Stored data entries:

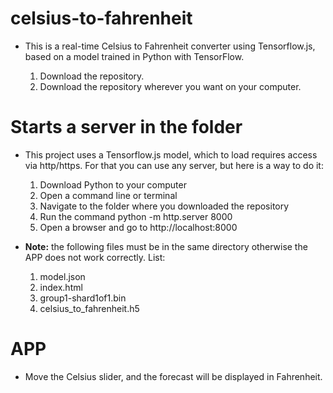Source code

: # celsius-to-fahrenheit
- This is a real-time Celsius to Fahrenheit converter using Tensorflow.js, based on a model trained in Python with TensorFlow.

  1. Download the repository.
  2. Download the repository wherever you want on your computer.

 # Starts a server in the folder

- This project uses a Tensorflow.js model, which to load requires access via http/https. For that you can use any server, but here is a way to do it:

  1. Download Python to your computer
  2. Open a command line or terminal
  3. Navigate to the folder where you downloaded the repository
  4. Run the command python -m http.server 8000
  5. Open a browser and go to http://localhost:8000


- **Note:** the following files must be in the same directory otherwise the APP does not work correctly. List:
  1. model.json
  2. index.html
  3. group1-shard1of1.bin
  4. celsius_to_fahrenheit.h5

# APP

- Move the Celsius slider, and the forecast will be displayed in Fahrenheit.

ACTIVITY:
Retype all the records exactly and keep out every picture.

ANSWER FOR THE TASK:
Source code

: # celsius-to-fahrenheit
- This is a real-time Celsius to Fahrenheit converter using Tensorflow.js, based on a model trained in Python with TensorFlow.

  1. Download the repository.
  2. Download the repository wherever you want on your computer.

 # Starts a server in the folder

- This project uses a Tensorflow.js model, which to load requires access via http/https. For that you can use any server, but here is a way to do it:

  1. Download Python to your computer
  2. Open a command line or terminal
  3. Navigate to the folder where you downloaded the repository
  4. Run the command python -m http.server 8000
  5. Open a browser and go to http://localhost:8000


- **Note:** the following files must be in the same directory otherwise the APP does not work correctly. List:
  1. model.json
  2. index.html
  3. group1-shard1of1.bin
  4. celsius_to_fahrenheit.h5

# APP

- Move the Celsius slider, and the forecast will be displayed in Fahrenheit.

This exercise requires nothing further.